Could smartphones be the reason birth rates started falling?

Could smartphones be the reason birth rates started falling?

What happened to American birth rates after 2007 is turning into a more complicated story.

A new working paper published by the National Bureau of Economic Research is making an argument that has not previously been quantified at this scale: the spread of the smartphones beginning in 2007 may have contributed meaningfully to the decline in U.S. birth rates in the years that followed.

The study was conducted by Caitlin Myers, an economics professor at Middlebury College, and her stepson Ezekiel Hooper, a 2025 Middlebury graduate. Their methodology focused on a natural experiment created by AT&T’s exclusive carrier agreement with Apple at the time of the iPhone’s launch. Because AT&T coverage varied significantly by county, the researchers were able to compare birth rate changes in areas with high iPhone availability against those with little or none between 2007 and 2011.

The results were notable. Among women in their 20s living in counties with extensive AT&T coverage, birth rates fell by 14.6% over that period. In counties with no AT&T coverage, the same age group saw a decline of 10%. Among teenagers, the gap was wider. Teen birth rates in counties with near-universal coverage dropped by 26%, compared to 13.8% in counties without it. The overall finding suggests the iPhone’s availability alone may account for a 33% to 52% decline in birth rates among women ages 15 to 44 during those years.

The paper has not undergone peer review.


Smartphone

Two additional working papers published through the Social Science Research Network in April and June of this year reached broadly similar conclusions. Both were authored by Hernan Moscoso Boedo, an economics professor at the University of Cincinnati, and Nathan Hudson, a doctoral candidate. Their research examined how digital technology broadly, not just smartphones, has affected social behavior and fertility patterns.

The more recent of the two studies found that 43% of the U.S. fertility decline since 2007 can be attributed to digital technology becoming cheaper and more widely available. The researchers argued that digital tools have fundamentally shifted how people allocate their time, favoring frequent but shallow online interactions over the sustained in-person contact that deeper relationships require. As those deeper relationships form less often and become less stable, the likelihood of having children decreases alongside them.

The core argument across all three papers is not that smartphones make people want fewer children. It is that they are replacing the unstructured, in-person social time through which partnerships and sexual relationships develop. Hudson pointed to the American Time Use Survey, which documented a 44% decline in in-person socializing among teenagers between 2003 and 2019, as supporting evidence for that mechanism.

What skeptics are saying

Not everyone finds the framing convincing. Sarah Hayford, director of the Institute for Population Research at Ohio State University, said she is open to the idea that smartphones have played some role in birth rate trends but questions whether a narrow five-year focus captures enough of the picture to be useful.

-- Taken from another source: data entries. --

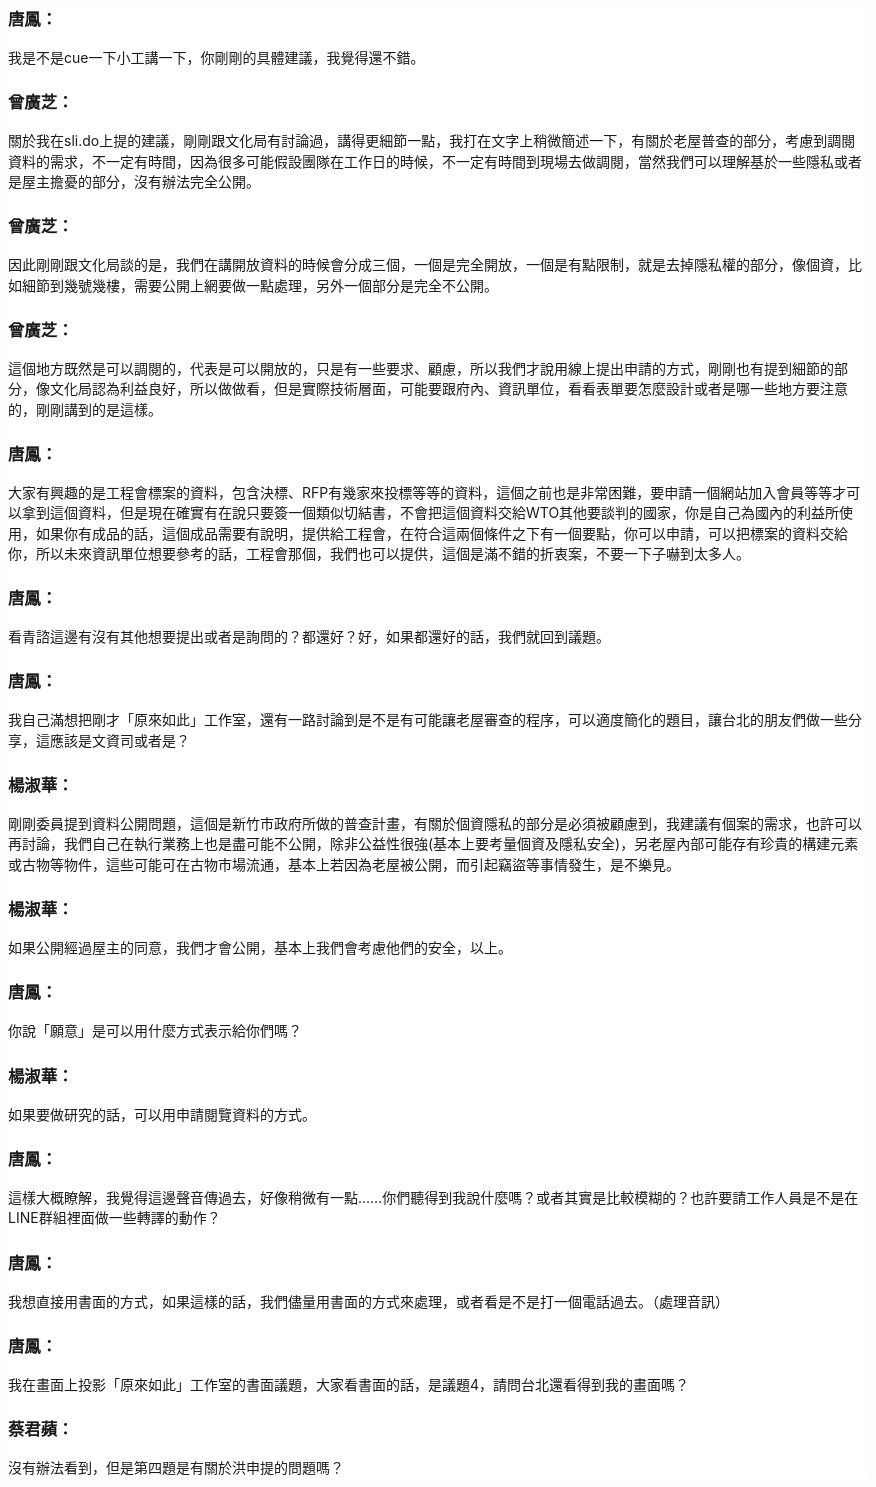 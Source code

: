 ### 唐鳳：
我是不是cue一下小工講一下，你剛剛的具體建議，我覺得還不錯。

### 曾廣芝：
關於我在sli.do上提的建議，剛剛跟文化局有討論過，講得更細節一點，我打在文字上稍微簡述一下，有關於老屋普查的部分，考慮到調閱資料的需求，不一定有時間，因為很多可能假設團隊在工作日的時候，不一定有時間到現場去做調閱，當然我們可以理解基於一些隱私或者是屋主擔憂的部分，沒有辦法完全公開。

### 曾廣芝：
因此剛剛跟文化局談的是，我們在講開放資料的時候會分成三個，一個是完全開放，一個是有點限制，就是去掉隱私權的部分，像個資，比如細節到幾號幾樓，需要公開上網要做一點處理，另外一個部分是完全不公開。

### 曾廣芝：
這個地方既然是可以調閱的，代表是可以開放的，只是有一些要求、顧慮，所以我們才說用線上提出申請的方式，剛剛也有提到細節的部分，像文化局認為利益良好，所以做做看，但是實際技術層面，可能要跟府內、資訊單位，看看表單要怎麼設計或者是哪一些地方要注意的，剛剛講到的是這樣。

### 唐鳳：
大家有興趣的是工程會標案的資料，包含決標、RFP有幾家來投標等等的資料，這個之前也是非常困難，要申請一個網站加入會員等等才可以拿到這個資料，但是現在確實有在說只要簽一個類似切結書，不會把這個資料交給WTO其他要談判的國家，你是自己為國內的利益所使用，如果你有成品的話，這個成品需要有說明，提供給工程會，在符合這兩個條件之下有一個要點，你可以申請，可以把標案的資料交給你，所以未來資訊單位想要參考的話，工程會那個，我們也可以提供，這個是滿不錯的折衷案，不要一下子嚇到太多人。

### 唐鳳：
看青諮這邊有沒有其他想要提出或者是詢問的？都還好？好，如果都還好的話，我們就回到議題。

### 唐鳳：
我自己滿想把剛才「原來如此」工作室，還有一路討論到是不是有可能讓老屋審查的程序，可以適度簡化的題目，讓台北的朋友們做一些分享，這應該是文資司或者是？

### 楊淑華：
剛剛委員提到資料公開問題，這個是新竹市政府所做的普查計畫，有關於個資隱私的部分是必須被顧慮到，我建議有個案的需求，也許可以再討論，我們自己在執行業務上也是盡可能不公開，除非公益性很強(基本上要考量個資及隱私安全)，另老屋內部可能存有珍貴的構建元素或古物等物件，這些可能可在古物市場流通，基本上若因為老屋被公開，而引起竊盜等事情發生，是不樂見。

### 楊淑華：
如果公開經過屋主的同意，我們才會公開，基本上我們會考慮他們的安全，以上。

### 唐鳳：
你說「願意」是可以用什麼方式表示給你們嗎？

### 楊淑華：
如果要做研究的話，可以用申請閱覽資料的方式。

### 唐鳳：
這樣大概瞭解，我覺得這邊聲音傳過去，好像稍微有一點……你們聽得到我說什麼嗎？或者其實是比較模糊的？也許要請工作人員是不是在LINE群組裡面做一些轉譯的動作？

### 唐鳳：
我想直接用書面的方式，如果這樣的話，我們儘量用書面的方式來處理，或者看是不是打一個電話過去。（處理音訊）

### 唐鳳：
我在畫面上投影「原來如此」工作室的書面議題，大家看書面的話，是議題4，請問台北還看得到我的畫面嗎？

### 蔡君蘋：
沒有辦法看到，但是第四題是有關於洪申提的問題嗎？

Her concern is methodological as much as substantive. The existing evidence on declining teen birth rates in the U.S. points strongly toward increased contraceptive use as the primary driver, not reduced sexual activity. If teenagers are simply spending more time online rather than in person, the mechanism the studies propose would predict less sex, but the data suggests contraception is the more significant factor. Those two explanations are not easily reconciled.

Hayford also placed the smartphone argument in a longer historical context. Research from the 1960s and 1970s found that the spread of radio and television, which depicted smaller family structures as normative, correlated with declining birth rates. The same logic may apply to parenting content on social media today. Falling fertility is a global phenomenon playing out across vastly different cultural and technological contexts, and she suggested that highly specific micro-level studies may not be the most productive lens for understanding it.

The three new papers add an interesting data point to a long-running debate. Whether they change the broader consensus is a question peer review has yet to answer.